In the U.S.-led "war on terror," much of the public attention is focused on efforts to capture or kill key terrorist figures. Counter-terrorism officials are also trying to stop terrorists by cutting off their money supply. But, tracking the flow of terrorist funds is extremely difficult.
Shortly after the attacks of September 11th, 2001, President Bush made it clear that the United States would go after terrorists not just in their hideouts but in their pocketbooks as well.
To that end, U.S. officials have frozen bank accounts of people they suspect of supporting organizations like Hamas and al-Qaida, and have also publicly identified organizations and individuals they believe are contributing to the terrorists' causes.
But tracking that money is extremely difficult. Terrorist groups often resort to using an ancient practice of paperless financial transfers. "Hawala", which means "transfer" in Arabic, allows someone to transfer funds outside any banking system.
Robert Looney, a professor of national security studies at Naval Postgraduate School in California and an expert in terrorism financing, explains how it works.
"Essentially, what you do is go to a local agent and give him money and specify who you would like the money delivered to in, say, Pakistan," he said. "And there's a corresponding agent on the other end who gets the wire or e-mail, whatever, and he goes ahead and makes the delivery to the recipient at that particular point."
No money actually crosses any borders. The two agents settle up accounts at a later date. It is all done with no paperwork. It is also cheap. With a laptop computer and a phone, hawala agents can operate out of a shabby mud hut or a modern high-rise building.

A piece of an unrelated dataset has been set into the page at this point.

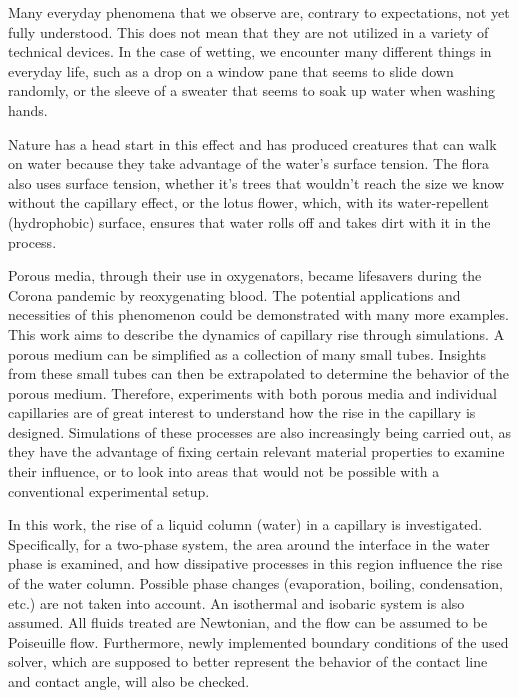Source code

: Many everyday phenomena that we observe are, contrary to expectations, not yet fully understood. This does not mean that they are not utilized in a variety of technical devices. In the case of wetting, we encounter many different things in everyday life, such as a drop on a window pane that seems to slide down randomly, or the sleeve of a sweater that seems to soak up water when washing hands.

Nature has a head start in this effect and has produced creatures that can walk on water because they take advantage of the water's surface tension. The flora also uses surface tension, whether it's trees that wouldn't reach the size we know without the capillary effect, or the lotus flower, which, with its water-repellent (hydrophobic) surface, ensures that water rolls off and takes dirt with it in the process.

Porous media, through their use in oxygenators, became lifesavers during the Corona pandemic by reoxygenating blood. The potential applications and necessities of this phenomenon could be demonstrated with many more examples. This work aims to describe the dynamics of capillary rise through simulations. A porous medium can be simplified as a collection of many small tubes. Insights from these small tubes can then be extrapolated to determine the behavior of the porous medium. Therefore, experiments with both porous media and individual capillaries are of great interest to understand how the rise in the capillary is designed. Simulations of these processes are also increasingly being carried out, as they have the advantage of fixing certain relevant material properties to examine their influence, or to look into areas that would not be possible with a conventional experimental setup.

In this work, the rise of a liquid column (water) in a capillary is investigated. Specifically, for a two-phase system, the area around the interface in the water phase is examined, and how dissipative processes in this region influence the rise of the water column. Possible phase changes (evaporation, boiling, condensation, etc.) are not taken into account. An isothermal and isobaric system is also assumed. All fluids treated are Newtonian, and the flow can be assumed to be Poiseuille flow. Furthermore, newly implemented boundary conditions of the used solver, which are supposed to better represent the behavior of the contact line and contact angle, will also be checked.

Hawalas are favored by South Asian migrant workers in places like Saudi Arabia and the United Arab Emirates as a way of sending money home. They often do not trust banks and their paperwork and, perhaps, their charges. Mr. Looney says terrorist groups have appropriated hawalas as a way to move funds.
"It's been abused, of course, by the terrorists, who see it ... as an ideal way of transferring money because there's no real paper trail," he said. "And there's not a lot you can do about it in terms of regulation. Some countries have tried. But, again, I'm not so sure they've stopped the terrorist aspects of it."
But speaking recently at the Heritage Foundation, Stuart Levey, the Treasury Department's undersecretary for terrorism and financial intelligence, says intelligence about terrorist finances is usually quite good.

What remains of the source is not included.